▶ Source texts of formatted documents
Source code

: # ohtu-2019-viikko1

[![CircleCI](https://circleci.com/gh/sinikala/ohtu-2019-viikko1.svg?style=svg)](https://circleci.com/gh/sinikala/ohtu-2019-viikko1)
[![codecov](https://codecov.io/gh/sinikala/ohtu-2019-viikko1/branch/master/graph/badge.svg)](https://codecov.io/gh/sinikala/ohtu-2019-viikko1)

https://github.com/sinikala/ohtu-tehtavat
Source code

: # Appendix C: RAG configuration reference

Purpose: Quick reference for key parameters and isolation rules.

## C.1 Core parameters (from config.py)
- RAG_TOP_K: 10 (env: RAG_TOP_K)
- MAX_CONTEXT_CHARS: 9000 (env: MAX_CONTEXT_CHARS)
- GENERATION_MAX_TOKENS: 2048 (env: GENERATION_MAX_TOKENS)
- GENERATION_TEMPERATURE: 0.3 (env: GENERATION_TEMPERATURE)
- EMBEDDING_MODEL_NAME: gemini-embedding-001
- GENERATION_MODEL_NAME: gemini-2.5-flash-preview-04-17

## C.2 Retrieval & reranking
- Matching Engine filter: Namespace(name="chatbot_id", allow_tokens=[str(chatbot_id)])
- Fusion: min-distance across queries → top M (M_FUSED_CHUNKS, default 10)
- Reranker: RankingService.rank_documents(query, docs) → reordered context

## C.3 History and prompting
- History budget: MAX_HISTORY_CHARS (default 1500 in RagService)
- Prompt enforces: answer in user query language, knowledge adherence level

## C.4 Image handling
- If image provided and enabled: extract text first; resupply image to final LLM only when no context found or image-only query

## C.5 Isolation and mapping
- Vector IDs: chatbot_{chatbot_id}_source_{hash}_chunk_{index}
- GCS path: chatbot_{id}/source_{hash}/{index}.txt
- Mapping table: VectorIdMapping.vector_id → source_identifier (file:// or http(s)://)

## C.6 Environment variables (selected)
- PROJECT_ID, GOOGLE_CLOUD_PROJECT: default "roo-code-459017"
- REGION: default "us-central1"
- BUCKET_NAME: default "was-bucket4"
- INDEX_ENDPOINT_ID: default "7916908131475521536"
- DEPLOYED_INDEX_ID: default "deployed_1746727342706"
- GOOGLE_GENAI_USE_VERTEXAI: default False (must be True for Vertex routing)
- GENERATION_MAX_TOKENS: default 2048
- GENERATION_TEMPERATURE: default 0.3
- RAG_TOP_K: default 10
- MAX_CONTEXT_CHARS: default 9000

==

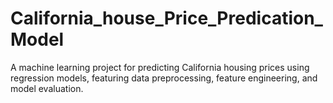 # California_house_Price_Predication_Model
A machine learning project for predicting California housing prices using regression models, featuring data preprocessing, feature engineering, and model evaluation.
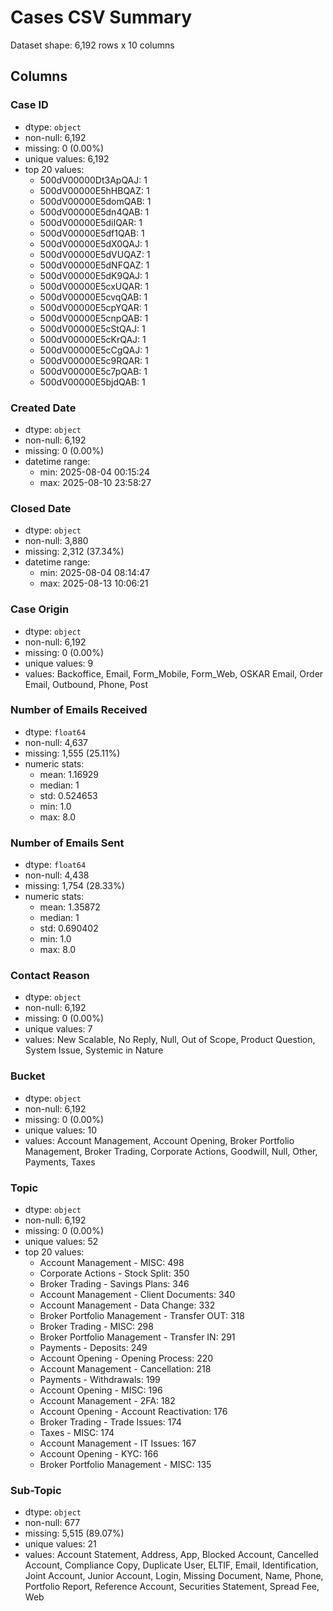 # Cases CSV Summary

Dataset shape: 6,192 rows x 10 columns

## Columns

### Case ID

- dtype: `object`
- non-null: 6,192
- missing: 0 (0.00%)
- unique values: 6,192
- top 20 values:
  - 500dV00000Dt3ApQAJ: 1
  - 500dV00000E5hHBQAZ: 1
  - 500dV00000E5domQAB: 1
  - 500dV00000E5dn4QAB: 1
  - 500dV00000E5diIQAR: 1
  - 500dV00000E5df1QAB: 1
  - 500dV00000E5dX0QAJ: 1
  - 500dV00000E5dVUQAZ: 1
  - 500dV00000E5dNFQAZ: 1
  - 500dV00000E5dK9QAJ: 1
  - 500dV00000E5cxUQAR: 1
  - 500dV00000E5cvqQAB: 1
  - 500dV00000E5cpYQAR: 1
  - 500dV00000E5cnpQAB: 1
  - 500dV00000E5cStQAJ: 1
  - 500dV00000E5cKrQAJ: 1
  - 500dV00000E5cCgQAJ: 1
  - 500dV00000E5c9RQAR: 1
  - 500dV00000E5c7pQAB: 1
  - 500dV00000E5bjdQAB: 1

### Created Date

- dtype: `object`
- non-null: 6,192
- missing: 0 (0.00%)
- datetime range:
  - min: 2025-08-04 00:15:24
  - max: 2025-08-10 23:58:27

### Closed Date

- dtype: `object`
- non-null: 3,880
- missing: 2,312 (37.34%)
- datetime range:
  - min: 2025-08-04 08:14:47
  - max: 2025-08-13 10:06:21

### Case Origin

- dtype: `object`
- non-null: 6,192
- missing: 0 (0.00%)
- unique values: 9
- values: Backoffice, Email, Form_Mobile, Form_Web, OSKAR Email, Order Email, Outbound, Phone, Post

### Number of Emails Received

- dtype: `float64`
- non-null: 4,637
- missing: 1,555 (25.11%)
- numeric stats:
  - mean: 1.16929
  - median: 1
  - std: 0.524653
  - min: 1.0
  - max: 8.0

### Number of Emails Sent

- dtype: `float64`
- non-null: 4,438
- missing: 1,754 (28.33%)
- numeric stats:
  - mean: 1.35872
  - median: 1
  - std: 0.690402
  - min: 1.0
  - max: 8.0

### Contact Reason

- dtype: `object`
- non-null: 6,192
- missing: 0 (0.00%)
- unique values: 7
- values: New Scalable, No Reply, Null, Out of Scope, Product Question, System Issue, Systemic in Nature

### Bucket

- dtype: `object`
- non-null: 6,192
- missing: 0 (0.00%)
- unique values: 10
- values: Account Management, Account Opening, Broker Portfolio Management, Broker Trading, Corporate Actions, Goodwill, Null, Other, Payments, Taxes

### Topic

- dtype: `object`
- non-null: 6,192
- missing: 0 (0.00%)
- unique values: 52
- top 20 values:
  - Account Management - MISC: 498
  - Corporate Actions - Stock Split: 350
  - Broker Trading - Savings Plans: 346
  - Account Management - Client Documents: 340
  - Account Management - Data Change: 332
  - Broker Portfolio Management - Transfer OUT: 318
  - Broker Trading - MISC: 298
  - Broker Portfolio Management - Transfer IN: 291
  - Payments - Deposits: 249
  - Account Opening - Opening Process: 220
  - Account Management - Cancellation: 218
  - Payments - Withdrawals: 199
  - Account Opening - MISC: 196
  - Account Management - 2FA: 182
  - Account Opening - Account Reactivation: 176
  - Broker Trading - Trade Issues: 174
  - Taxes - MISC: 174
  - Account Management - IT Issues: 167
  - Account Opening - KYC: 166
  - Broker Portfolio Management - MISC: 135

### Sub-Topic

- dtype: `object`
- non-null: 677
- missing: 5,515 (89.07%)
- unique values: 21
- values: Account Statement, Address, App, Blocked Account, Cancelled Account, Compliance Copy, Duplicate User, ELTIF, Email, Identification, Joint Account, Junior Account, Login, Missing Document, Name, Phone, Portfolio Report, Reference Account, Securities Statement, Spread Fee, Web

---

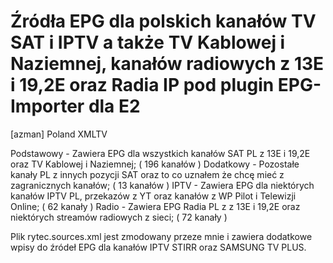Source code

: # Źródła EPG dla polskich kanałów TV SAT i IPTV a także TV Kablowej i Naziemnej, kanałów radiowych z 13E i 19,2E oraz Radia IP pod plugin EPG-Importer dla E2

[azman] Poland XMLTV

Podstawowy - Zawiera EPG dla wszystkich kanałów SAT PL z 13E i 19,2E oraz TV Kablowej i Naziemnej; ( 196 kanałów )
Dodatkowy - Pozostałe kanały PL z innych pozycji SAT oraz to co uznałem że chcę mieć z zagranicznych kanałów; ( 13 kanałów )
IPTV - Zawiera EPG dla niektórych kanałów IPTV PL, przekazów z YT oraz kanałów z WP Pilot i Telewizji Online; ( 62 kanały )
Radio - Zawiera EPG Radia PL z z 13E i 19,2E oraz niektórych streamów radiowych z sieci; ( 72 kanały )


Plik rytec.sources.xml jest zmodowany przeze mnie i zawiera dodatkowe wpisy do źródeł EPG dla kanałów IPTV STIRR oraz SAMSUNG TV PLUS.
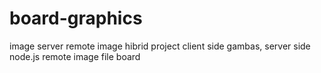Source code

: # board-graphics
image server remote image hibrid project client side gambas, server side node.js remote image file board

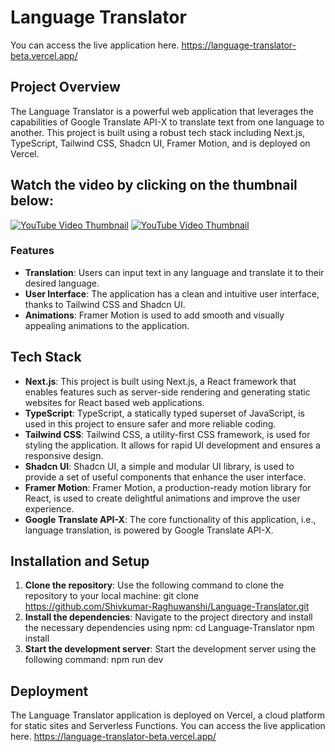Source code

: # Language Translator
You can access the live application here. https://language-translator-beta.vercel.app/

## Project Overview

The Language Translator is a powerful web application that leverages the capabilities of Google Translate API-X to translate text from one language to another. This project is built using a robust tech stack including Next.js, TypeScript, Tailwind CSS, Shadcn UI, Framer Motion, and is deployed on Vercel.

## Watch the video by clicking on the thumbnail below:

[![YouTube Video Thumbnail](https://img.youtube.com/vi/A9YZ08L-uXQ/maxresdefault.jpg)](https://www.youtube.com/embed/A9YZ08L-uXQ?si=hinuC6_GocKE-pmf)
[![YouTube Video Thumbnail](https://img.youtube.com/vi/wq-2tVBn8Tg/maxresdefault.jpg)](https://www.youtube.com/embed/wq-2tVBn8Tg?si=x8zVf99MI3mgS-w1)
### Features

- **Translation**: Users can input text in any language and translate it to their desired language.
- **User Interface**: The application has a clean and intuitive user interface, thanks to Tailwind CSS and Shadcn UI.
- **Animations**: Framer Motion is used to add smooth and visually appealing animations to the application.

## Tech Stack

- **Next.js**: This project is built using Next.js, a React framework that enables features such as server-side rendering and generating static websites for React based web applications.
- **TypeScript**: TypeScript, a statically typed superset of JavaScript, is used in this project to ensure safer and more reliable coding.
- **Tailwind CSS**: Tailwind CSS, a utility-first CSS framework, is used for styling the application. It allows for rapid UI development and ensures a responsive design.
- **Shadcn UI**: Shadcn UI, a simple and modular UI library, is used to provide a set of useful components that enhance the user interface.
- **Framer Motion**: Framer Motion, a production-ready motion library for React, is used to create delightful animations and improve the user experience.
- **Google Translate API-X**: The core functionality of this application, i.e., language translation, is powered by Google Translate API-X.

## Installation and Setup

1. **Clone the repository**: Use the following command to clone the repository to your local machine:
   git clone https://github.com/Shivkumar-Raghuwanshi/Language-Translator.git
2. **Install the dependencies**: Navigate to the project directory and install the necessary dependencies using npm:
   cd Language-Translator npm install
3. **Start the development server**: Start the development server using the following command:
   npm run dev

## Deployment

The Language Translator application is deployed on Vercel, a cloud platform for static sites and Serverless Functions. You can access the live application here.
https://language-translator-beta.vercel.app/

▶ WHAT YOU WILL DO
Proceeding from the line containing "- GENERATION_MODEL_NAME: gemini-2.5-flash-preview-04-17" through the line containing "## C.4 Image handling", transcribe the lines above exactly, both end lines included.

▶ THE COMPLETED TASK
- GENERATION_MODEL_NAME: gemini-2.5-flash-preview-04-17

## C.2 Retrieval & reranking
- Matching Engine filter: Namespace(name="chatbot_id", allow_tokens=[str(chatbot_id)])
- Fusion: min-distance across queries → top M (M_FUSED_CHUNKS, default 10)
- Reranker: RankingService.rank_documents(query, docs) → reordered context

## C.3 History and prompting
- History budget: MAX_HISTORY_CHARS (default 1500 in RagService)
- Prompt enforces: answer in user query language, knowledge adherence level

## C.4 Image handling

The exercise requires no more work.